Data excerpts

*** Block opens ***

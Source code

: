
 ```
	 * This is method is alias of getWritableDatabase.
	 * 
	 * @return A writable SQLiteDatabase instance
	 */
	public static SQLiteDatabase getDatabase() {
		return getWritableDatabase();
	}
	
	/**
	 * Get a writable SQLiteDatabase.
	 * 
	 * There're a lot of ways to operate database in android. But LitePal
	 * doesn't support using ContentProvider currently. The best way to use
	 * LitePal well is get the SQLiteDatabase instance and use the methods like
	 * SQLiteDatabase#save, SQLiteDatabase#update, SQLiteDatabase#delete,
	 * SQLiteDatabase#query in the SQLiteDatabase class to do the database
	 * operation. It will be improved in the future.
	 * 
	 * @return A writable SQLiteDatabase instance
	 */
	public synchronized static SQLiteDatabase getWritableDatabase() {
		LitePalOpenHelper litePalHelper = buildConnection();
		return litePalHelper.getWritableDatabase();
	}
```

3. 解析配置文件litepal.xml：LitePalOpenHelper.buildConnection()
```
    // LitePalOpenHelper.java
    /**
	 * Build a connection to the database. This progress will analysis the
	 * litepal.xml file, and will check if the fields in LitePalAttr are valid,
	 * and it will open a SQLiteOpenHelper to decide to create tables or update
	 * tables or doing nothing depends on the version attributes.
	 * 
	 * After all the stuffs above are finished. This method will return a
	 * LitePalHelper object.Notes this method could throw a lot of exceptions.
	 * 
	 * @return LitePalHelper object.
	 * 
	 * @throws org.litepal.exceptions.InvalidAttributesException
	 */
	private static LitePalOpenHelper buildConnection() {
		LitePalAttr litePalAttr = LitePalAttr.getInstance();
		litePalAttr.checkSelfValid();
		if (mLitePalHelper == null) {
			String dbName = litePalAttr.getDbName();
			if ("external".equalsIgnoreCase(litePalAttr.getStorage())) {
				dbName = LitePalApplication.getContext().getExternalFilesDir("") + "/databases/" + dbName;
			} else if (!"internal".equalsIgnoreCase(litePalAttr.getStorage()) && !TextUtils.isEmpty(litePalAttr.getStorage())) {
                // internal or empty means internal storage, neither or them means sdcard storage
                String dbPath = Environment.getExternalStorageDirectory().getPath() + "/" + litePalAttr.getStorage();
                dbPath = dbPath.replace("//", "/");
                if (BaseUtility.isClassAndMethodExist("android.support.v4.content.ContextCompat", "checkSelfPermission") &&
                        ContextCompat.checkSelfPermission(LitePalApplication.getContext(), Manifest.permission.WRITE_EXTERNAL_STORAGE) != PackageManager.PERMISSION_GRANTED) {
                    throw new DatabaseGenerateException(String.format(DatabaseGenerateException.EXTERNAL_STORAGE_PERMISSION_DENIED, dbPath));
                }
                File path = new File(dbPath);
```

*** Block closes ***

Instructions to follow
Copy all lines from the entries that contain the word "dbName".

Response to the exercise
			String dbName = litePalAttr.getDbName();
				dbName = LitePalApplication.getContext().getExternalFilesDir("") + "/databases/" + dbName;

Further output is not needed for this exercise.